Le temps est long mais la lutte paie toujours.
Cela ne peut pas perdurer en l’état. L’appel aux retraités des professions de soins, aux réservistes de l’armée, la police allant chercher des infirmiers chez eux en pleine nuit pour assurer le service du lendemain par manque de personnel… Cela n’est pas possible sur le long terme. Le système est à bout de souffle. La question n’est pas “peut-il changer“, la question est “comment va t’on le changer“ ?
Et nous n’avons pas l’intention de laisser les technocrates répondre à notre place.

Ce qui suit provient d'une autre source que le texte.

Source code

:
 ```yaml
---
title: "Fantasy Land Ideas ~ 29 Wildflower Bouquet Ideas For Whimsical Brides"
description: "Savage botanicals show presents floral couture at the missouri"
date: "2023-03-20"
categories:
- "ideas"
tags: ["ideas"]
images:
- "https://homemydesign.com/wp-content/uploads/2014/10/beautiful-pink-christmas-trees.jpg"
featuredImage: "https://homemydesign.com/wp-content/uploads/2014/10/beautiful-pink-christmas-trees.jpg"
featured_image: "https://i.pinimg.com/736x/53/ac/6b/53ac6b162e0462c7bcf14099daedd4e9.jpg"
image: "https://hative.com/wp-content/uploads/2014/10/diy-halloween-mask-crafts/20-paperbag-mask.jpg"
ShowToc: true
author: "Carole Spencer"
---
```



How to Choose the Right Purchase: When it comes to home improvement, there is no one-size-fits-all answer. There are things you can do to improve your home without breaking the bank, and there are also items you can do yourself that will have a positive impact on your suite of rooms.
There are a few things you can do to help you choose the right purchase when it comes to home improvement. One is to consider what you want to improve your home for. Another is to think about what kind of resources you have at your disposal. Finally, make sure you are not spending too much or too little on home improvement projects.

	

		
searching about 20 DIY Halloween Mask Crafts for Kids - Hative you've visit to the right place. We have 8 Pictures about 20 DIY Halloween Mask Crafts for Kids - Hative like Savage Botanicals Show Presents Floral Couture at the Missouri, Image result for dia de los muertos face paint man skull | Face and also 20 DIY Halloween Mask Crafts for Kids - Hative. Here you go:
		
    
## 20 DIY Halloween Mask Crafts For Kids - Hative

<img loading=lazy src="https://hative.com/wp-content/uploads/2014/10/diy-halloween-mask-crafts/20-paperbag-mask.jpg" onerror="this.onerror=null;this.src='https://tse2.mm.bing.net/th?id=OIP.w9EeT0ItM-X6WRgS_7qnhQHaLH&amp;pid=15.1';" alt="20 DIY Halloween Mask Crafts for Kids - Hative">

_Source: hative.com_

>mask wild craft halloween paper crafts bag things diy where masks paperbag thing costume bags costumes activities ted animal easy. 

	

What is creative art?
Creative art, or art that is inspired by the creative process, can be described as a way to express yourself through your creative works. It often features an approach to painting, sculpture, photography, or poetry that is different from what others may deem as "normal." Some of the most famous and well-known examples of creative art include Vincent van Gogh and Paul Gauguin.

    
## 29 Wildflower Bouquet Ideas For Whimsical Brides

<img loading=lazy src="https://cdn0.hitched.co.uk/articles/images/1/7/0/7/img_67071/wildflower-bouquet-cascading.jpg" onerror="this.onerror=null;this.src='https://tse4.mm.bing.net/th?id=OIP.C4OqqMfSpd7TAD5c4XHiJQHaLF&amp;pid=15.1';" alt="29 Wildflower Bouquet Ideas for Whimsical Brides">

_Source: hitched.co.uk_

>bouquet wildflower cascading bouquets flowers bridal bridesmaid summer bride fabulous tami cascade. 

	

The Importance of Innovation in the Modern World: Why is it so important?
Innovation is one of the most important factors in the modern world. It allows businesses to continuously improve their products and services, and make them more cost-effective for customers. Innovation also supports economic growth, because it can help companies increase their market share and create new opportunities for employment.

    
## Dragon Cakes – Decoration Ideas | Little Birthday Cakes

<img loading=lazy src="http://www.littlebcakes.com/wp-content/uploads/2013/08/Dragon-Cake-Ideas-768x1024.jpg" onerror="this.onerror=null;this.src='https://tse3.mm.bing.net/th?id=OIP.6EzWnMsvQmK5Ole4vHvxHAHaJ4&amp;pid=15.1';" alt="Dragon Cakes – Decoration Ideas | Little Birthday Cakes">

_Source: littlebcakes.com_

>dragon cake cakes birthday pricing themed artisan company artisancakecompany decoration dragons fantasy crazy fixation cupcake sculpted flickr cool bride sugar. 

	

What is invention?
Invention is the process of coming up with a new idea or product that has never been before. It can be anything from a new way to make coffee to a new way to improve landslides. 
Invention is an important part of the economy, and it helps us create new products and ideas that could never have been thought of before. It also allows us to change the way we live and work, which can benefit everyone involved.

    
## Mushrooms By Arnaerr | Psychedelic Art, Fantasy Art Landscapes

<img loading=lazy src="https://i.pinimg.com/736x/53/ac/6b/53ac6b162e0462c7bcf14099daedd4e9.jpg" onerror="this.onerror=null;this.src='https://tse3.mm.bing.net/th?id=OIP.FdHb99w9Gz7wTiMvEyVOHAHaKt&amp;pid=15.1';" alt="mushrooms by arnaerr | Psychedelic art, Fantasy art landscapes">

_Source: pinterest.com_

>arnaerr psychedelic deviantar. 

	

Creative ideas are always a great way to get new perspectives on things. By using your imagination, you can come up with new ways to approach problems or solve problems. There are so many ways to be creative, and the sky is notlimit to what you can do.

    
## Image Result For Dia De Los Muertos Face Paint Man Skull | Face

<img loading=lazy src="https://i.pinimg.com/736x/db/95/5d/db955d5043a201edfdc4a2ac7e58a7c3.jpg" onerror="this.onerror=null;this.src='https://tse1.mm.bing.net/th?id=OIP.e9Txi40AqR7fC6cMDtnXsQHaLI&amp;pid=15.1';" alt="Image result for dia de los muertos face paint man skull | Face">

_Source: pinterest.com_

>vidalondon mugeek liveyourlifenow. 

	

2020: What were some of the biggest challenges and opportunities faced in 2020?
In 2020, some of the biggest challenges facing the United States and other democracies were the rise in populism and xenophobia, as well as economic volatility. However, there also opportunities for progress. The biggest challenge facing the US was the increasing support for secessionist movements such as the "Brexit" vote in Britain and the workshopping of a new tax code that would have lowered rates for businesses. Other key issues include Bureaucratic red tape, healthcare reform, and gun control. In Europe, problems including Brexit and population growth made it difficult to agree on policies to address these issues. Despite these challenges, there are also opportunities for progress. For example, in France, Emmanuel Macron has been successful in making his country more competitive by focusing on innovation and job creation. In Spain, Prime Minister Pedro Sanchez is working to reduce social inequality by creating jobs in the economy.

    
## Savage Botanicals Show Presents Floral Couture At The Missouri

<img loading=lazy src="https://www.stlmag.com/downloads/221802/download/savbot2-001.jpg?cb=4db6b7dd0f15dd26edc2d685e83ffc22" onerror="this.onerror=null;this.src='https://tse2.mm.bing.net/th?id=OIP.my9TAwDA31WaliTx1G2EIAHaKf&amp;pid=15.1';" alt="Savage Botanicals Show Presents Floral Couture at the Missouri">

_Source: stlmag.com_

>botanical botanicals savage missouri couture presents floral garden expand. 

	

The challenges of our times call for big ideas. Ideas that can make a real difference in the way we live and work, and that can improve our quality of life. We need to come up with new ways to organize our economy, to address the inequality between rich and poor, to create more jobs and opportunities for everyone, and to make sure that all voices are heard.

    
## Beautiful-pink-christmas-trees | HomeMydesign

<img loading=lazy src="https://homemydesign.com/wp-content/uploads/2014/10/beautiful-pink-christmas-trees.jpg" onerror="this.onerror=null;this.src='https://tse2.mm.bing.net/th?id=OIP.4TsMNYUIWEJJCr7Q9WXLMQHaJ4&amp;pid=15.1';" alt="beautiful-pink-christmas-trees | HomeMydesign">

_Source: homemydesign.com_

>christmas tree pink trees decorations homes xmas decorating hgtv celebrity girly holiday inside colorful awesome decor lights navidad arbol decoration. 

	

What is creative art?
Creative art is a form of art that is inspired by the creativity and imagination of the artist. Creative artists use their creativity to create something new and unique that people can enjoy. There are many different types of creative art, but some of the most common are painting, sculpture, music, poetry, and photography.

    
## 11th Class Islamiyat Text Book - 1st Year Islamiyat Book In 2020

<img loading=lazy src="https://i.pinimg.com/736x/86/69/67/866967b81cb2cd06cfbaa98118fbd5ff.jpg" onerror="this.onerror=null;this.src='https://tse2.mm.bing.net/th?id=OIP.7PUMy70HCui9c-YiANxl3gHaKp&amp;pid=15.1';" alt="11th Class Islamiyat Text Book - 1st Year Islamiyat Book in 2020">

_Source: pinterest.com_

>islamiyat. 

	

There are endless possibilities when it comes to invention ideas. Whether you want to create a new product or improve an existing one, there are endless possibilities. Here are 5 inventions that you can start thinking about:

C’est sur ce constat que le collectif “Nos vies d’abord“ appelle, via sa tribune, à unir nos forces pour en finir avec l’esprit comptable qui régit le fonctionnement de nos Hôpitaux, car il nous tue !
Je ne crois qu’en la lutte et le rapport de force pour faire changer les choses. Je n’ai pas de boule de cristal mais je garde plus que jamais, espoir en un changement.

Vous êtes donc très investie dans la défense du service public de la Santé. Y a t’il d’autres causes qui vous inspirent ?
Je suis de tous les combats progressistes. Je ne peux pas, bien sûr, apporter ma pierre à l’édifice partout. C’est la raison pour laquelle je privilégie la lutte dans mon domaine d’expertise : le soin.
Au fond, les combats progressistes ne sont pas séparables les uns des autres car ils sont tous un maillon de la chaîne de l’émancipation et de notre volonté de vivre dans une société égalitaire, solidaire et fraternelle. Combattre dans un des champs du progrès, c’est donc combattre pour le progrès avec un grand P.
Lorsque j’échange avec Edouard Louis, Geoffroy de Lagasnerie, Gael Quirante, Bruno Gaccio, Yvan le Bolloch’, Thomas Porcher et d’autres, chacun très investi sur des luttes particulières, je n’ai pas l’impression de parler “d’autres luttes“, on se rend compte que l’on est tous partie de cette immense famille du progrès humain.